Cyclin-dependent kinase 9 (CDK9), a subunit of p-TEFb, is involved in the elongation of transcription and plays an important role in the transcription process. CDK9 kinase regulates RNA transcription of short-lived anti-apoptotic proteins, and thus it is an important target for action in a variety of cancers. Due to the large number of members of the CDK kinase family, there are highly conserved and spatial structural similarities between sequences of more than 20 subtypes, resulting in the current low selectivity of many CDK9 inhibitors, resulting in off-target toxic side effects. Therefore, the development of highly selective and highly active CDK9 inhibitors is of great significance for basic research as well as clinical applications.

In this work, the researchers developed a highly selective, highly active CDK9 kinase inhibitor, JSH-150, by analyzing the structure of the CDK9 kinase and using a structure-based drug design concept. The results showed that JSH-150 achieved good selectivity in CDK family members. JSH-150 is 300-10000 times more active against CDK9 than other CDK family members, and it can effectively inhibit CDK9 kinase activity (IC50 = 1 nM). ).

In addition, the binding strength test results with other 468 kinases showed that JSH-150 was also highly selective in the kinase group. JSH-150 shows strong resistance in different cancer cell lines such as melanoma, squamous cell carcinoma, gastrointestinal stromal tumor, colorectal cancer, B cell lymphoma, acute myeloid leukemia and chronic lymphocytic leukemia cell lines. Proliferation has initially demonstrated its potential for broad-spectrum anti-tumor activity. In addition, the in vivo antitumor activity of the drug was tested on a mouse subcutaneous xenograft model of acute myeloid leukemia cell MV4-11, and JSH-150 showed a good inhibitory effect on the tumor at a dose of 20 mg/kg.

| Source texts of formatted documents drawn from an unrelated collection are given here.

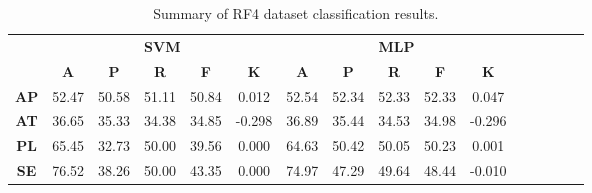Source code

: \begin{landscape}
\begin{table}[htbp]
\footnotesize
\centering
\caption{Summary of RF4 dataset classification results.}
\label{tab:base_female}
\begin{tabular}{|c|c|c|c|c|c|c|c|c|c|c|c|c|c|c|c|}
\hline
\multirow{2}{*}{}	& \multicolumn{5}{c|}{\textbf{SVM}}												& \multicolumn{5}{c|}{\textbf{MLP}}												\\ \cline{2-11} 
					& \textbf{A}	& \textbf{P}	& \textbf{R}	& \textbf{F}	& \textbf{K}	& \textbf{A}	& \textbf{P}	& \textbf{R}	& \textbf{F}	& \textbf{K}	\\ \hline
\textbf{AP}			& 52.47			& 50.58			& 51.11			& 50.84			& 0.012			& 52.54			& 52.34			& 52.33			& 52.33			& 0.047			\\ \hline
\textbf{AT}			& 36.65			& 35.33			& 34.38			& 34.85			& -0.298			& 36.89			& 35.44			& 34.53			& 34.98			& -0.296			\\ \hline
\textbf{PL}			& 65.45			& 32.73			& 50.00			& 39.56			& 0.000			& 64.63			& 50.42			& 50.05			& 50.23			& 0.001			\\ \hline
\textbf{SE}			& 76.52			& 38.26			& 50.00			& 43.35			& 0.000			& 74.97			& 47.29			& 49.64			& 48.44			& -0.010			\\ \hline
\end{tabular}
\end{table}
\end{landscape}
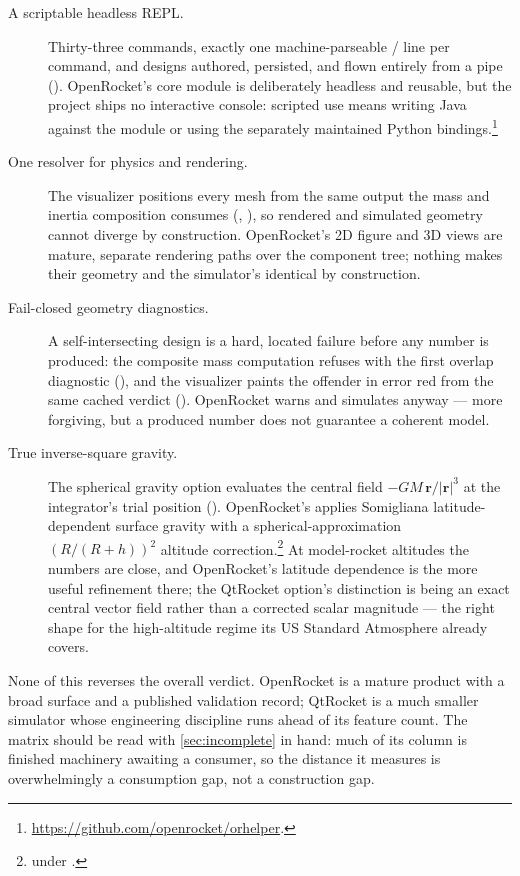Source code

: \begin{description}
\item[A scriptable headless REPL.] Thirty-three commands, exactly one machine-parseable
/ line per command, and designs authored, persisted, and flown entirely from
a pipe (). OpenRocket's core module is deliberately headless and
reusable, but the project ships no interactive console: scripted use means writing Java against
the module or using the separately maintained Python
bindings.\footnote{\url{https://github.com/openrocket/orhelper}.}

\item[One resolver for physics and rendering.] The visualizer positions every mesh from the same
 output the mass and inertia composition consumes
(, ), so rendered and
simulated geometry cannot diverge by construction. OpenRocket's 2D figure and 3D views are
mature, separate rendering paths over the component tree; nothing makes their geometry and the
simulator's identical by construction.

\item[Fail-closed geometry diagnostics.] A self-intersecting design is a hard, located failure
before any number is produced: the composite mass computation refuses with the first overlap
diagnostic (), and the visualizer paints the offender in error
red from the same cached verdict (). OpenRocket warns
and simulates anyway --- more forgiving, but a produced number does not guarantee a coherent
model.

\item[True inverse-square gravity.] The spherical gravity option evaluates the central field
$-GM\,\mathbf{r}/|\mathbf{r}|^{3}$ at the integrator's trial position
(). OpenRocket's  applies
Somigliana latitude-dependent surface gravity with a spherical-approximation
$(R/(R+h))^{2}$ altitude correction.\footnote{ under
.} At model-rocket altitudes the
numbers are close, and OpenRocket's latitude dependence is the more useful refinement there; the
QtRocket option's distinction is being an exact central vector field rather than a corrected
scalar magnitude --- the right shape for the high-altitude regime its US Standard Atmosphere
already covers.
\end{description}

None of this reverses the overall verdict. OpenRocket is a mature product with a broad surface
and a published validation record; QtRocket is a much smaller simulator whose engineering
discipline runs ahead of its feature count. The matrix should be read with
\cref{sec:incomplete} in hand: much of its \fpartial{} column is finished machinery awaiting a
consumer, so the distance it measures is overwhelmingly a consumption gap, not a construction
gap.
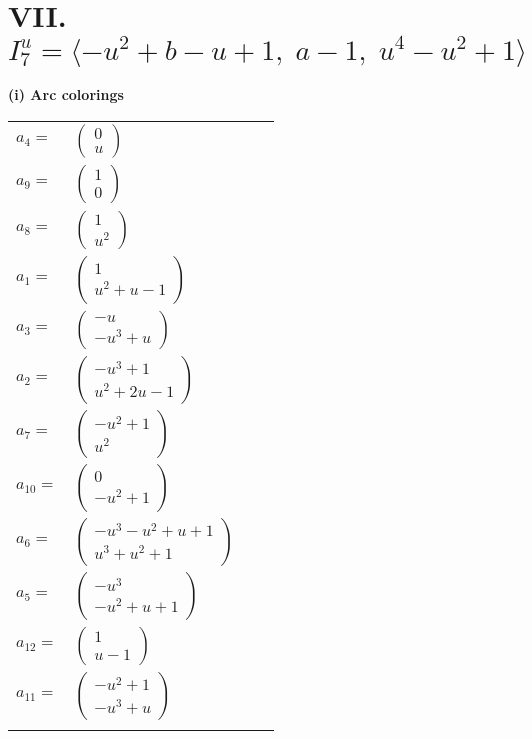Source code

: \documentclass[1p]{elsarticle_modified}
\theoremstyle{definition}
\begin{document}
\centering \section*{VII. $I^u_{7}= \langle - u^2+b- u+1,\;a-1,\;u^4- u^2+1 \rangle$}
\flushleft \textbf{(i) Arc colorings}\\
\begin{tabular}{m{7pt} m{180pt} m{7pt} m{180pt} }
\flushright $a_{4}=$&$\begin{pmatrix}0\\u\end{pmatrix}$ \\
\flushright $a_{9}=$&$\begin{pmatrix}1\\0\end{pmatrix}$ \\
\flushright $a_{8}=$&$\begin{pmatrix}1\\u^2\end{pmatrix}$ \\
\flushright $a_{1}=$&$\begin{pmatrix}1\\u^2+u-1\end{pmatrix}$ \\
\flushright $a_{3}=$&$\begin{pmatrix}- u\\- u^3+u\end{pmatrix}$ \\
\flushright $a_{2}=$&$\begin{pmatrix}- u^3+1\\u^2+2 u-1\end{pmatrix}$ \\
\flushright $a_{7}=$&$\begin{pmatrix}- u^2+1\\u^2\end{pmatrix}$ \\
\flushright $a_{10}=$&$\begin{pmatrix}0\\- u^2+1\end{pmatrix}$ \\
\flushright $a_{6}=$&$\begin{pmatrix}- u^3- u^2+u+1\\u^3+u^2+1\end{pmatrix}$ \\
\flushright $a_{5}=$&$\begin{pmatrix}- u^3\\- u^2+u+1\end{pmatrix}$ \\
\flushright $a_{12}=$&$\begin{pmatrix}1\\u-1\end{pmatrix}$ \\
\flushright $a_{11}=$&$\begin{pmatrix}- u^2+1\\- u^3+u\end{pmatrix}$\\&\end{tabular}
\end{document}
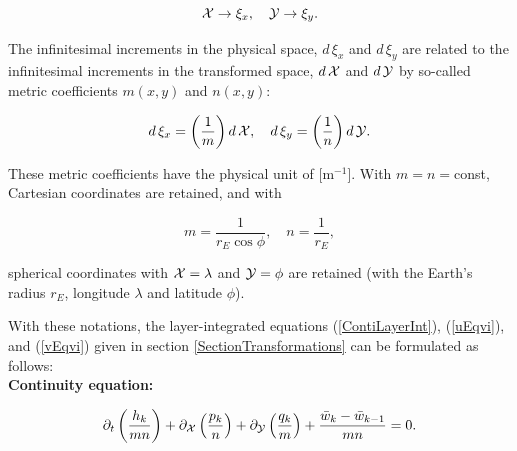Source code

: \begin{equation}\label{calXYdef} 
{\cal X} \rightarrow \xi_x,\quad {\cal Y} \rightarrow \xi_y. 
\end{equation}

The infinitesimal increments in the physical space,
$d\,\xi_x$ and $d\,\xi_y$ are related to the 
infinitesimal increments in the transformed space,
$d\,{\cal X}$ and $d\,{\cal Y}$ by so-called metric 
coefficients $m(x,y)$ and $n(x,y)$:

\begin{equation}\label{curvidef} 
d\,\xi_x = \left(\frac{1}{m} \right) d\,{\cal X}, \quad
d\,\xi_y = \left(\frac{1}{n} \right) d\,{\cal Y}. 
\end{equation}

These metric coefficients have the physical unit of [m$^{-1}$].  
With $m=n=$const, Cartesian coordinates are retained, and with

\begin{equation}\label{rE} 
m=\frac{1}{r_E\cos\phi},\quad n=\frac{1}{r_E},
\end{equation}

spherical coordinates with ${\cal X}=\lambda$\label{lambda}
and ${\cal Y}=\phi$
are retained 
(with the Earth's radius $r_E$, longitude $\lambda$ and
latitude $\phi$). 

With these notations, the layer-integrated equations 
(\ref{ContiLayerInt}), (\ref{uEqvi}), and (\ref{vEqvi}) given
in section \ref{SectionTransformations} can be formulated as 
follows: \\ 

{\bf Continuity equation:} 

\begin{equation}\label{ContiLayerIntCurvi}
\partial_t \left(\frac{h_k}{mn}\right) 
+ \partial_{\cal X} \left(\frac{p_k}{n} \right)
+ \partial_{\cal Y} \left(\frac{q_k}{m} \right)
+ \frac{\bar w_k - \bar w_{k-1}}{mn}=0.
\end{equation}

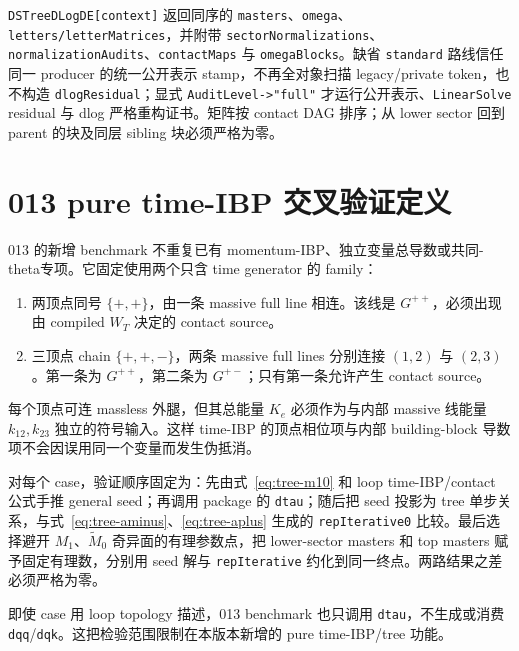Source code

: ﻿\documentclass[a4paper,11pt]{article}
\begin{document}
\texttt{DSTreeDLogDE[context]} 返回同序的 \texttt{masters}、\texttt{omega}、\texttt{letters/letterMatrices}，并附带 \texttt{sectorNormalizations}、\texttt{normalizationAudits}、\texttt{contactMaps} 与 \texttt{omegaBlocks}。缺省 \texttt{standard} 路线信任同一 producer 的统一公开表示 stamp，不再全对象扫描 legacy/private token，也不构造 \texttt{dlogResidual}；显式 \texttt{AuditLevel->"full"} 才运行公开表示、\texttt{LinearSolve} residual 与 dlog 严格重构证书。矩阵按 contact DAG 排序；从 lower sector 回到 parent 的块及同层 sibling 块必须严格为零。

\section{013 pure time-IBP 交叉验证定义}

013 的新增 benchmark 不重复已有 momentum-IBP、独立变量总导数或共同-theta专项。它固定使用两个只含 time generator 的 family：
\begin{enumerate}
  \item 两顶点同号 $\{+,+\}$，由一条 massive full line 相连。该线是 $G^{++}$，必须出现由 compiled $W_T$ 决定的 contact source。
  \item 三顶点 chain $\{+,+,-\}$，两条 massive full lines 分别连接 $(1,2)$ 与 $(2,3)$。第一条为 $G^{++}$，第二条为 $G^{+-}$；只有第一条允许产生 contact source。
\end{enumerate}
每个顶点可连 massless 外腿，但其总能量 $K_e$ 必须作为与内部 massive 线能量 $k_{12},k_{23}$ 独立的符号输入。这样 time-IBP 的顶点相位项与内部 building-block 导数项不会因误用同一个变量而发生伪抵消。

对每个 case，验证顺序固定为：先由式~\eqref{eq:tree-m10} 和 loop time-IBP/contact 公式手推 general seed；再调用 package 的 \texttt{dtau}；随后把 seed 投影为 tree 单步关系，与式~\eqref{eq:tree-aminus}、\eqref{eq:tree-aplus} 生成的 \texttt{repIterative0} 比较。最后选择避开 $M_1$、$\widetilde M_0$ 奇异面的有理参数点，把 lower-sector masters 和 top masters 赋予固定有理数，分别用 seed 解与 \texttt{repIterative} 约化到同一终点。两路结果之差必须严格为零。

即使 case 用 loop topology 描述，013 benchmark 也只调用 \texttt{dtau}，不生成或消费 \texttt{dqq}/\texttt{dqk}。这把检验范围限制在本版本新增的 pure time-IBP/tree 功能。

\appendix

\end{document}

The research work was mainly completed by postdoctoral Wu Yun, Ph.D. students Wang Yulei, Wu Jialu, Chen Cheng, and assistant researcher Zou Fengming. The research was supported by the National Natural Science Foundation of China, the Young Talents Program of the 10,000 Plan, the Key Research Project of the Frontier Science of the Chinese Academy of Sciences, the China Postdoctoral Fund and the Natural Science Foundation of Anhui Province.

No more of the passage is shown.